MEU AVÔ


          Meus pais eram muito amorosos, mas severos. Talvez por isto a doce figura de meu avô foi a que mais ficou gravada em minha infância. Era um homem alto e forte mas dotado de enorme alegria e bondade. Meu avô era, ao mesmo tempo, avô e amigo, fonte de incontáveis alegrias e lembranças. A ele devo o que apenas Deus poderá pagar. Hoje penso que meu avô deveria ser descendente de chinês, porque nunca vi ninguém dotado de tamanha paciência, principalmente com crianças.
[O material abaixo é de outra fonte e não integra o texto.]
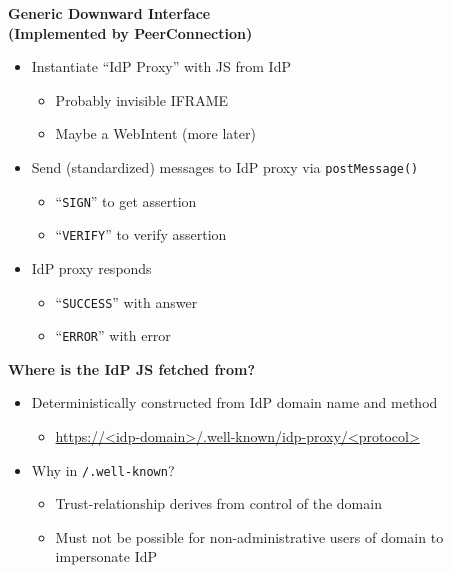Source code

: \documentclass[helvetica]{seminar}
\newcommand{\heading}[1]{%
  \begin{center} 
    \large\bf 
    #1 
  \end{center} 
  \vspace{.4 in}}
\begin{document}
\begin{slide}
\heading{Generic Downward Interface\\(Implemented by PeerConnection)}

\begin{itemize}
\item Instantiate ``IdP Proxy'' with JS from IdP
  \begin{itemize}
  \item Probably invisible IFRAME
  \item Maybe a WebIntent (more later)
  \end{itemize}

\item Send (standardized) messages to IdP proxy via \verb^postMessage()^
  \begin{itemize}
  \item ``\verb^SIGN^'' to get assertion
  \item ``\verb^VERIFY^'' to verify assertion
  \end{itemize}

\item IdP proxy responds 
  \begin{itemize}
  \item ``\verb^SUCCESS^'' with answer
  \item ``\verb^ERROR^'' with error
  \end{itemize}
\end{itemize}

\end{slide}



\begin{slide}
\heading{Where is the IdP JS fetched from?}

\begin{itemize}
\item Deterministically constructed from IdP domain name and method
  \begin{itemize}
  \item[] {\small \url{https://<idp-domain>/.well-known/idp-proxy/<protocol>}}
    \end{itemize}

\item Why in \verb^/.well-known^?
  \begin{itemize}
  \item Trust-relationship derives from control of the domain
  \item Must not be possible for non-administrative users of domain to impersonate IdP
  \end{itemize}
\end{itemize}

\end{slide}
\end{document}
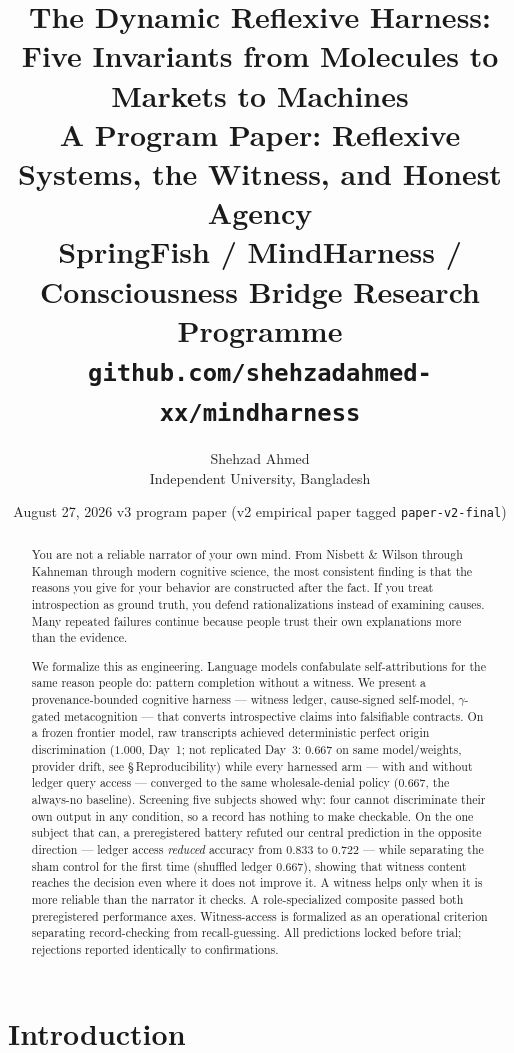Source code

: \documentclass[11pt]{article}
\title{The Dynamic Reflexive Harness:\\[4pt]
\Large Five Invariants from Molecules to Markets to Machines\\[6pt]
\normalsize A Program Paper: Reflexive Systems, the Witness, and Honest Agency\\[4pt]
\normalsize SpringFish / MindHarness / Consciousness Bridge Research Programme\\
\texttt{github.com/\allowbreak{}shehzadahmed-\allowbreak{}xx/\allowbreak{}mindharness}}
\author{Shehzad Ahmed \\ \small Independent University, Bangladesh}
\date{August 27, 2026 \textemdash{} v3 program paper (v2 empirical paper tagged \texttt{paper-\allowbreak{}v2-\allowbreak{}final})}
\begin{document}
\maketitle

\begin{abstract}
You are not a reliable narrator of your own mind. From Nisbett \& Wilson
through Kahneman through modern cognitive science, the most consistent
finding is that the reasons you give for your behavior are constructed
after the fact. If you treat introspection as ground truth, you defend
rationalizations instead of examining causes. Many repeated failures
continue because people trust their own explanations more than the
evidence.

We formalize this as engineering. Language models confabulate
self-attributions for the same reason people do: pattern completion
without a witness. We present a provenance-bounded cognitive harness
--- witness ledger, cause-signed self-model, $\gamma$-gated
metacognition --- that converts introspective claims into falsifiable
contracts. On a frozen frontier
model, raw transcripts achieved deterministic perfect origin
discrimination ($1.000$, Day~1; not replicated Day~3: $0.667$ on same model/weights, provider drift, see \S\,Reproducibility) while every harnessed arm --- with and without
ledger query access --- converged to the same wholesale-denial policy
($0.667$, the always-no baseline). Screening five subjects showed why:
four cannot discriminate their own output in any condition, so a record
has nothing to make checkable. On the one subject that can, a
preregistered battery refuted our central prediction in the opposite
direction --- ledger access \emph{reduced} accuracy from $0.833$ to
$0.722$ --- while separating the sham control for the first time
(shuffled ledger $0.667$), showing that witness content reaches the
decision even where it does not improve it. A witness helps only when it
is more reliable than the narrator it checks. A role-specialized composite passed both
preregistered performance axes. Witness-access is formalized as an
operational criterion separating record-checking from recall-guessing.
All predictions locked before trial; rejections reported identically to
confirmations.
\end{abstract}

\section{Introduction}\label{sec:intro}
\end{document}
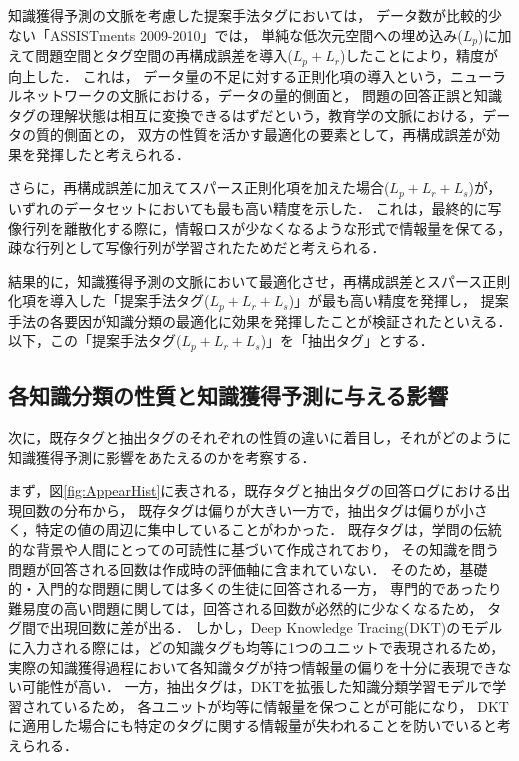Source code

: 知識獲得予測の文脈を考慮した提案手法タグにおいては，
データ数が比較的少ない「ASSISTments 2009-2010」では，
単純な低次元空間への埋め込み($L_p$)に加えて問題空間とタグ空間の再構成誤差を導入($L_p + L_r$)したことにより，精度が向上した．
これは，
データ量の不足に対する正則化項の導入という，ニューラルネットワークの文脈における，データの量的側面と，
問題の回答正誤と知識タグの理解状態は相互に変換できるはずだという，教育学の文脈における，データの質的側面との，
双方の性質を活かす最適化の要素として，再構成誤差が効果を発揮したと考えられる．

さらに，再構成誤差に加えてスパース正則化項を加えた場合($L_p + L_r + L_s$)が，いずれのデータセットにおいても最も高い精度を示した．
これは，最終的に写像行列を離散化する際に，情報ロスが少なくなるような形式で情報量を保てる，疎な行列として写像行列が学習されたためだと考えられる．


結果的に，知識獲得予測の文脈において最適化させ，再構成誤差とスパース正則化項を導入した「提案手法タグ($L_p + L_r + L_s$)」が最も高い精度を発揮し，
提案手法の各要因が知識分類の最適化に効果を発揮したことが検証されたといえる．
以下，この「提案手法タグ($L_p + L_r + L_s$)」を「抽出タグ」とする．


\subsection{各知識分類の性質と知識獲得予測に与える影響}
次に，既存タグと抽出タグのそれぞれの性質の違いに着目し，それがどのように知識獲得予測に影響をあたえるのかを考察する．

まず，図\ref{fig:AppearHist}に表される，既存タグと抽出タグの回答ログにおける出現回数の分布から，
既存タグは偏りが大きい一方で，抽出タグは偏りが小さく，特定の値の周辺に集中していることがわかった．
既存タグは，学問の伝統的な背景や人間にとっての可読性に基づいて作成されており，
その知識を問う問題が回答される回数は作成時の評価軸に含まれていない．
そのため，基礎的・入門的な問題に関しては多くの生徒に回答される一方，
専門的であったり難易度の高い問題に関しては，回答される回数が必然的に少なくなるため，
タグ間で出現回数に差が出る．
しかし，Deep Knowledge Tracing(DKT)のモデルに入力される際には，どの知識タグも均等に1つのユニットで表現されるため，
実際の知識獲得過程において各知識タグが持つ情報量の偏りを十分に表現できない可能性が高い．
一方，抽出タグは，DKTを拡張した知識分類学習モデルで学習されているため，
各ユニットが均等に情報量を保つことが可能になり，
DKTに適用した場合にも特定のタグに関する情報量が失われることを防いでいると考えられる．

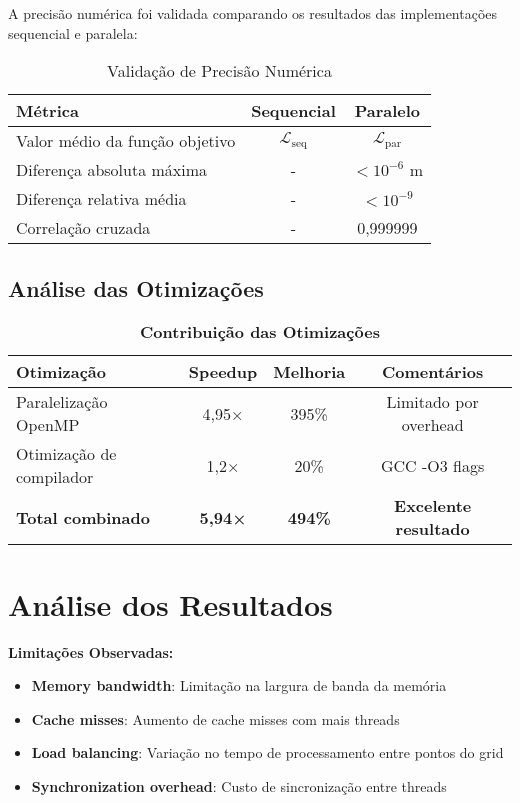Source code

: \documentclass[12pt,a4paper]{article}
\begin{document}
A precisão numérica foi validada comparando os resultados das implementações sequencial e paralela:

\begin{table}[H]
\centering
\caption{Validação de Precisão Numérica}
\begin{tabular}{@{}lcc@{}}
\toprule
\textbf{Métrica} & \textbf{Sequencial} & \textbf{Paralelo} \\
\midrule
Valor médio da função objetivo & $\mathcal{L}_{\text{seq}}$ & $\mathcal{L}_{\text{par}}$ \\
Diferença absoluta máxima & - & $< 10^{-6}$ m \\
Diferença relativa média & - & $< 10^{-9}$ \\
Correlação cruzada & - & 0{,}999999 \\
\bottomrule
\end{tabular}
\end{table}

\subsection{Análise das Otimizações}

\begin{table}[H]
\centering
\caption{\textcolor{primaryblue}{\textbf{Contribuição das Otimizações}}}
\begin{tabular}{@{}lccc@{}}
\toprule
\textbf{Otimização} & \textbf{Speedup} & \textbf{Melhoria} & \textbf{Comentários} \\
\midrule
Paralelização OpenMP & 4{,}95× & 395\% & Limitado por overhead \\
Otimização de compilador & 1{,}2× & 20\% & GCC -O3 flags \\
\textbf{Total combinado} & \textbf{5{,}94×} & \textbf{494\%} & \textbf{Excelente resultado} \\
\bottomrule
\end{tabular}
\end{table}

\section{Análise dos Resultados}

\begin{destacadovermelho}
\textbf{Limitações Observadas:}
\begin{itemize}
    \item \textbf{Memory bandwidth}: Limitação na largura de banda da memória
    \item \textbf{Cache misses}: Aumento de cache misses com mais threads
    \item \textbf{Load balancing}: Variação no tempo de processamento entre pontos do grid
    \item \textbf{Synchronization overhead}: Custo de sincronização entre threads
\end{itemize}
\end{destacadovermelho}
\end{document}
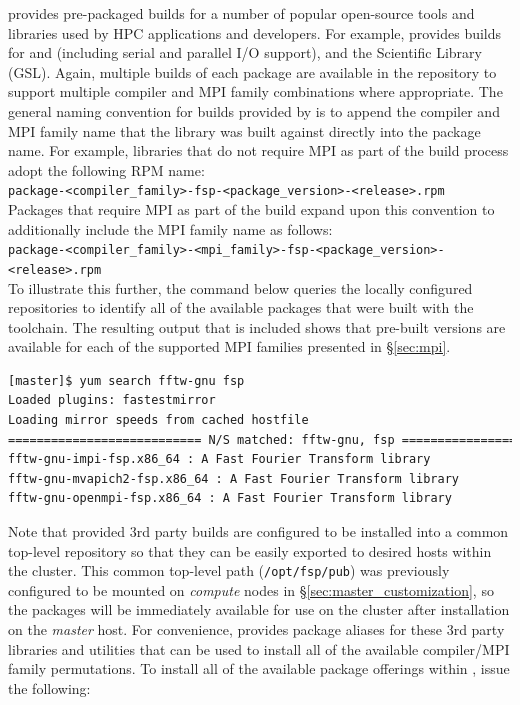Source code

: \documentclass[letterpaper]{article}
\begin{document}
\FSP{} provides pre-packaged builds for a number of popular open-source
tools and libraries used by HPC applications and developers. For
example, \FSP{} provides builds for \FFTW{} and \hdffive{} (including serial and parallel
I/O support), and the \GNU{} Scientific Library (GSL). Again, multiple builds of
each package are available in the \FSP{} repository to support multiple compiler
and MPI family combinations where appropriate. The general naming convention
for builds provided by \FSP{} is to append the compiler and MPI family name that
the library was built against directly into the package name. For example,
libraries that do not require MPI as part of the build process adopt the
following RPM name: \\

\noindent
\texttt{package-<compiler\_family>-fsp-<package\_version>-<release>.rpm} \\

\noindent Packages that require MPI as part of the build expand upon this convention to
additionally include the MPI family name as follows: \\

\noindent
\texttt{package-<compiler\_family>-<mpi\_family>-fsp-<package\_version>-<release>.rpm} \\

To illustrate this further, the command below queries the locally configured
repositories to identify all of the available \FFTW{} packages that were built
with the \GNU{} toolchain. The resulting output that is included shows that
pre-built versions are available for each of the supported MPI families
presented in \S\ref{sec:mpi}.

\begin{lstlisting}[language=bash]
[master]$ yum search fftw-gnu fsp
Loaded plugins: fastestmirror
Loading mirror speeds from cached hostfile
=========================== N/S matched: fftw-gnu, fsp ===========================
fftw-gnu-impi-fsp.x86_64 : A Fast Fourier Transform library
fftw-gnu-mvapich2-fsp.x86_64 : A Fast Fourier Transform library
fftw-gnu-openmpi-fsp.x86_64 : A Fast Fourier Transform library
\end{lstlisting}

Note that \FSP{} provided 3rd party builds are configured to be installed
into a common top-level repository so that they can be easily exported to
desired hosts within the cluster. This common top-level path
(\texttt{/opt/fsp/pub}) was previously configured to be mounted on {\em
  compute} nodes in \S\ref{sec:master_customization}, so the packages will be
immediately available for use on the cluster after installation on the {\em
  master} host.  For convenience, \FSP{} provides package aliases for these 3rd
party libraries and utilities that can be used to install all of the available
compiler/MPI family permutations. To install all of the available package
offerings within \FSP{}, issue the following:
\end{document}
Quando aprontávamos alguma, ele apenas sorria e dizia que se não fossemos embora meus pais ficariam bravos (ele nunca).

          Um dia ele comprou um burro tão manso que até nos irritava com sua calma. Neste burro montávamos dois ou três primos de uma vez (cowboys) e ele saía nos rebocando pela cidade, primeiro ia ao armazém, depois ao açougue, depois à venda, onde tomava um golinho de pinga e voltava sob um sol escaldante, puxando o burro e carregando suas compras, como se estivesse passeando sob as sombras de um jardim europeu. Que homem fantástico.

          Mas o que mais nos deixavam felizes era o seu apoio nas horas mais difíceis. Chegava ao ponto de, sem nos mimar, sair conosco dizendo ir a outro lugar e nos levar ao circo, que nos havia sido proibido e que aparecia na cidade apenas uma vez ao ano. E o impressionante é que ele não se cansava nem se irritava, nem quando eu passava longos minutos balançando sobre suas pernas cruzadas que eram o meu cavalo "Faísca" (o cavalo de um cowboy da época). Ele era um avô fora de série!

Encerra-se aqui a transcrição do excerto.